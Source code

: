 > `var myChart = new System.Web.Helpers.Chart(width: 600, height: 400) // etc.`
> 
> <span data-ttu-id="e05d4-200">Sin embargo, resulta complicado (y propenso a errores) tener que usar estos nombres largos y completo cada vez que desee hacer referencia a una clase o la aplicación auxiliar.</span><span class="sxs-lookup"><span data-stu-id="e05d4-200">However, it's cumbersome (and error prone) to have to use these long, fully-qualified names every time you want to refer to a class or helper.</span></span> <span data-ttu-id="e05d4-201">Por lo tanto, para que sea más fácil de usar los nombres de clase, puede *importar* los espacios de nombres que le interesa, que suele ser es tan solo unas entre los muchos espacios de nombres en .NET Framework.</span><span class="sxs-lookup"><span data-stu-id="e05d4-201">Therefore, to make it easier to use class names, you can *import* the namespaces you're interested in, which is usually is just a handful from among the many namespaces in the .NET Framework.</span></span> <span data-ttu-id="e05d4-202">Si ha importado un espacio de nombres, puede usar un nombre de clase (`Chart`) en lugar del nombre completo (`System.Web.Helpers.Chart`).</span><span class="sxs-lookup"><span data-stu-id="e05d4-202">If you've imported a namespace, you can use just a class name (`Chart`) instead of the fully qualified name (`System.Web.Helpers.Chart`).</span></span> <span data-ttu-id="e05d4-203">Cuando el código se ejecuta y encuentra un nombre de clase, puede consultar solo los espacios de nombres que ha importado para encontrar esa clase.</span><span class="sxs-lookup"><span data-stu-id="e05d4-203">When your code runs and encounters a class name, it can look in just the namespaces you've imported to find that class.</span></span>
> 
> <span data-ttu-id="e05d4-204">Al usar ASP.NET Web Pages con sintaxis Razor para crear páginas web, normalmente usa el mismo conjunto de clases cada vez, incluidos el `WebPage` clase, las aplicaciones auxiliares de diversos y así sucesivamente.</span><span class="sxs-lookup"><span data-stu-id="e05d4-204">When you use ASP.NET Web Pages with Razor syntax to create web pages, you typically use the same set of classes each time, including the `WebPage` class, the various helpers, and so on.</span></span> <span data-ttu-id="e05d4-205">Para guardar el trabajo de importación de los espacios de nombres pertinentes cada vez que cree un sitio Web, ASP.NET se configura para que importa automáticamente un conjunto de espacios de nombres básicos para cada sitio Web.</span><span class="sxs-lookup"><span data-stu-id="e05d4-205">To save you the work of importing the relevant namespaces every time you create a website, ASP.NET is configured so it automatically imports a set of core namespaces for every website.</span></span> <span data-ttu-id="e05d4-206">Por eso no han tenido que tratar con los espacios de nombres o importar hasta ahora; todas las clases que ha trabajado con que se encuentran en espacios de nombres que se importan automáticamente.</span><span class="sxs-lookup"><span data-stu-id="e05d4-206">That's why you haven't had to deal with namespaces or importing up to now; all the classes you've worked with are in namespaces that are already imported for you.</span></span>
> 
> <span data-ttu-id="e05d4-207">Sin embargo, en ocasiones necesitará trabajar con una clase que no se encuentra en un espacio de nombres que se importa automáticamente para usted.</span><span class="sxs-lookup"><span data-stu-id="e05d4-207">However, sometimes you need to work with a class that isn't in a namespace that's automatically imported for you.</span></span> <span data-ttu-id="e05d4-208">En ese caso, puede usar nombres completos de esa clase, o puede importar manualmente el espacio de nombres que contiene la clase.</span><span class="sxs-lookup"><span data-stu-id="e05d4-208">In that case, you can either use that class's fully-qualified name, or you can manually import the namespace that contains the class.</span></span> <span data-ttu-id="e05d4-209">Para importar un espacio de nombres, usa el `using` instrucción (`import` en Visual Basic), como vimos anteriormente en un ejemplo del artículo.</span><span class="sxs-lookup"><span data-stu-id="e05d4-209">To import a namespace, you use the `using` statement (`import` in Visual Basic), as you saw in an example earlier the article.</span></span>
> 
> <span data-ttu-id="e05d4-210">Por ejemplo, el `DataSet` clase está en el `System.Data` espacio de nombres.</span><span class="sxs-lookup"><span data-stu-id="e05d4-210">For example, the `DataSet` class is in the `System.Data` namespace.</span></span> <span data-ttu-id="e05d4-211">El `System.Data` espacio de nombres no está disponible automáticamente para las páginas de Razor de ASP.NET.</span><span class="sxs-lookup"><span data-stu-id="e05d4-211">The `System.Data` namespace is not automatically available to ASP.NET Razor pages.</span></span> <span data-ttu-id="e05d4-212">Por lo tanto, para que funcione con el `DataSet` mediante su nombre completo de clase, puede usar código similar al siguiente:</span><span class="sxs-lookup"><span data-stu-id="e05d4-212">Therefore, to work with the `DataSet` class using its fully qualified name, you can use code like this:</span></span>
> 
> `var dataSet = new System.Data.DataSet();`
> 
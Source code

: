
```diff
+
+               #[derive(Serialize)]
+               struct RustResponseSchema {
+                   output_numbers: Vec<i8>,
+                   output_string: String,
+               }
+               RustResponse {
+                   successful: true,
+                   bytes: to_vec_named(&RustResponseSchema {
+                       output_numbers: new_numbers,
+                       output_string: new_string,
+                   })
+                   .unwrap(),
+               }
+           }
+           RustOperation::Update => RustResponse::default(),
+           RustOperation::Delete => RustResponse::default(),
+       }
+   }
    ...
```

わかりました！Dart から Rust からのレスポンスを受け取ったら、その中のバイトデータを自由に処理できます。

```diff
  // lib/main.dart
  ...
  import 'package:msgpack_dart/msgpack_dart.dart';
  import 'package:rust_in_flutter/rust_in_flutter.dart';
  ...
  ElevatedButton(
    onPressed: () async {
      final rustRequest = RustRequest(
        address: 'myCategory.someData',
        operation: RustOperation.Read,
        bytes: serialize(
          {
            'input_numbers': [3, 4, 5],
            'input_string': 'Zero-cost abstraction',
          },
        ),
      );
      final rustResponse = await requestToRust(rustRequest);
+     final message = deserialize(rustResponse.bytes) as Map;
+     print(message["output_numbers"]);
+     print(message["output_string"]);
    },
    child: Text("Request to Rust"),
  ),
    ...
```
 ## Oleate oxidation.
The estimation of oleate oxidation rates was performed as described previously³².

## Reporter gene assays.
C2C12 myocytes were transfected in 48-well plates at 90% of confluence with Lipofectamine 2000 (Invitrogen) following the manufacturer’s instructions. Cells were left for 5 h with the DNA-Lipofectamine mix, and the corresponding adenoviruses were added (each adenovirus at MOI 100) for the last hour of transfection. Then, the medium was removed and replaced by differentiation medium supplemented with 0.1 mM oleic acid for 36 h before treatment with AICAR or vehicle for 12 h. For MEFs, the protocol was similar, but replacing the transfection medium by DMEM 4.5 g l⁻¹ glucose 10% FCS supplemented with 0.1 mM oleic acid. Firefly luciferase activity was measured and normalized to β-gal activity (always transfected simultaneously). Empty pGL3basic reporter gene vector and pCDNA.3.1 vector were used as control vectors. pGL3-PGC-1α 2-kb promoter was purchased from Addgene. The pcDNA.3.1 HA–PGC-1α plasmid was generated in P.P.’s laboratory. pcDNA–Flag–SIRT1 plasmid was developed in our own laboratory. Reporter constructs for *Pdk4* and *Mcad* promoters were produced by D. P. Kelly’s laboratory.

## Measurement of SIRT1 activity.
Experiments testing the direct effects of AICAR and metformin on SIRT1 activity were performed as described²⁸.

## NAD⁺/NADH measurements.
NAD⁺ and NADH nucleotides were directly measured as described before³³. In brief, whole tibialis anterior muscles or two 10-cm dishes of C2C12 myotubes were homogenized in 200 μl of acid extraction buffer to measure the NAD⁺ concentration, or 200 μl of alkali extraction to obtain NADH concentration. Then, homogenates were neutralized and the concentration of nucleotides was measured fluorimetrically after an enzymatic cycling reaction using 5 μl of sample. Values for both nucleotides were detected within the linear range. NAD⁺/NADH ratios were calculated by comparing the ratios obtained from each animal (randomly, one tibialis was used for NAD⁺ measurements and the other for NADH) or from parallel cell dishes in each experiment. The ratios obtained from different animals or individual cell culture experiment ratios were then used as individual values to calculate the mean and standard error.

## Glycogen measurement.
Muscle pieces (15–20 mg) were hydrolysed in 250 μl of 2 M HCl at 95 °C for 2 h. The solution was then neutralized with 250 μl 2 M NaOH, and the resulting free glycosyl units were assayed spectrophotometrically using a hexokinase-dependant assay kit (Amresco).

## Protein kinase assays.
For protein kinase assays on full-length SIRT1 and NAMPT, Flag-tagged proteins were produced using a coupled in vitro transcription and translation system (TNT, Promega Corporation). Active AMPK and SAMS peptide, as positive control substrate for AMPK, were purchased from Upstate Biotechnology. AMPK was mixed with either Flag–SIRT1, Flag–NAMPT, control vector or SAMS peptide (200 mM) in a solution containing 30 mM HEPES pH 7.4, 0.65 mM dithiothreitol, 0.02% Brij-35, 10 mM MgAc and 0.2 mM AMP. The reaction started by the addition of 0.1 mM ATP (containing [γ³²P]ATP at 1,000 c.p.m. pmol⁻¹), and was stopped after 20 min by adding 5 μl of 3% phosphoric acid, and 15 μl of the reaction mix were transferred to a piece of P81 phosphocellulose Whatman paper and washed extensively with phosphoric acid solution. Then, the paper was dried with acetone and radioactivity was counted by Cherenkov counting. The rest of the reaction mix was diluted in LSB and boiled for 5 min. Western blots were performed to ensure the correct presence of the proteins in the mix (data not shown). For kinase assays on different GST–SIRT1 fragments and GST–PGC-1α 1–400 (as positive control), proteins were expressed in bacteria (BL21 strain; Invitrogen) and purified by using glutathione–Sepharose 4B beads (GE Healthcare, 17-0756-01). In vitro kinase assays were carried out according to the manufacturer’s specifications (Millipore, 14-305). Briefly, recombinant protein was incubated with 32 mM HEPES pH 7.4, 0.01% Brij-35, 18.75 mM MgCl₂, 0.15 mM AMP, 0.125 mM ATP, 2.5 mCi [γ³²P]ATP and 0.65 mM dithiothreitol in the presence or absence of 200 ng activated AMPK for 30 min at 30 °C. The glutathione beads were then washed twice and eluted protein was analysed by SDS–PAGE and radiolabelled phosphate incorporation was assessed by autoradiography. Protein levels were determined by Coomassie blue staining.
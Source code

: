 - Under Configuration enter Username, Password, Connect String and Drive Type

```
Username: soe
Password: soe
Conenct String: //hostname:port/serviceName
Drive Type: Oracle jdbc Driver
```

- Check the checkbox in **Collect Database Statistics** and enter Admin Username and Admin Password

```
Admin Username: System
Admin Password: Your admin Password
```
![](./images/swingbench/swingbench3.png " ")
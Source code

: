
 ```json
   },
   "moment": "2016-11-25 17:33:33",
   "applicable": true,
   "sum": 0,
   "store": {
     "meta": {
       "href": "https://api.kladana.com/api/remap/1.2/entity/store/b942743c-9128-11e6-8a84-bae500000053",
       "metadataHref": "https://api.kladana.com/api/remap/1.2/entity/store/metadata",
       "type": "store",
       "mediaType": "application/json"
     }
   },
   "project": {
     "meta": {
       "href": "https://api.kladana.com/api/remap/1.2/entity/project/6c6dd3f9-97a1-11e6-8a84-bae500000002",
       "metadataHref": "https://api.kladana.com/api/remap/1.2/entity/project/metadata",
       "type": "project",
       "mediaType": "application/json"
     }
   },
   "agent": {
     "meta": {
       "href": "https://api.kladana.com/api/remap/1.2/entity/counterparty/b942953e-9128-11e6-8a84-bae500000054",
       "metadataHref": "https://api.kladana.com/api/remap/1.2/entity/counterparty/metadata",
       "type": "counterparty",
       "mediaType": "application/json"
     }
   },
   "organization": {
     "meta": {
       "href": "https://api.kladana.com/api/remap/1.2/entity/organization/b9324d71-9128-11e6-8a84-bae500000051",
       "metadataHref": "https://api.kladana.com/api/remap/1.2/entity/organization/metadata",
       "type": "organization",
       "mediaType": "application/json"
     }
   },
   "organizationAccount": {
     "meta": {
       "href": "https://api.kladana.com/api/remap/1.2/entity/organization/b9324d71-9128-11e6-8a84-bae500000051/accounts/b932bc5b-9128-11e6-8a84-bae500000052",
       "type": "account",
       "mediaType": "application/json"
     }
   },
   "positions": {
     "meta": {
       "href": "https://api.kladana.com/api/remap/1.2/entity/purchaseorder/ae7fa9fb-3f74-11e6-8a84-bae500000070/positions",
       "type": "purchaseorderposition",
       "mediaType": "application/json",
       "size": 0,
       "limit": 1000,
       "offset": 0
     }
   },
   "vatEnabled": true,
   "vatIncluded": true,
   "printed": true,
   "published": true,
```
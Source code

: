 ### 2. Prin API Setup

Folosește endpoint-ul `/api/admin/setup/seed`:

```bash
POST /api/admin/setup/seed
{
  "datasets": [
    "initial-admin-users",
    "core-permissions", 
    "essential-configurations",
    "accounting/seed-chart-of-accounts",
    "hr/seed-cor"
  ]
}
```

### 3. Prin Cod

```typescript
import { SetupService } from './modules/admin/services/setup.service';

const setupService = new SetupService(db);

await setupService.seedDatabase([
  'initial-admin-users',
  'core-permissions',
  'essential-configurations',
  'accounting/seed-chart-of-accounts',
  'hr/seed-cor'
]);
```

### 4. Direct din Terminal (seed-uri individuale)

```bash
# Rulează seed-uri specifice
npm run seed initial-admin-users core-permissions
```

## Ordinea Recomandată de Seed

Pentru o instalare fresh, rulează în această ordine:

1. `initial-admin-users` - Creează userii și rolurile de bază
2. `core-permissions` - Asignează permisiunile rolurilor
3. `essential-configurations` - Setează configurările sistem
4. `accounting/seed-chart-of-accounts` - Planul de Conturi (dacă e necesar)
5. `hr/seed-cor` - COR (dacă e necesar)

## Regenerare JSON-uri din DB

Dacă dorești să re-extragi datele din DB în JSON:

-*-

> _Problem details_
Your answer should be every line from the material above in which the word "metadataHref" appears.

> _Reply_
       "metadataHref": "https://api.kladana.com/api/remap/1.2/entity/store/metadata",
       "metadataHref": "https://api.kladana.com/api/remap/1.2/entity/project/metadata",
       "metadataHref": "https://api.kladana.com/api/remap/1.2/entity/counterparty/metadata",
       "metadataHref": "https://api.kladana.com/api/remap/1.2/entity/organization/metadata",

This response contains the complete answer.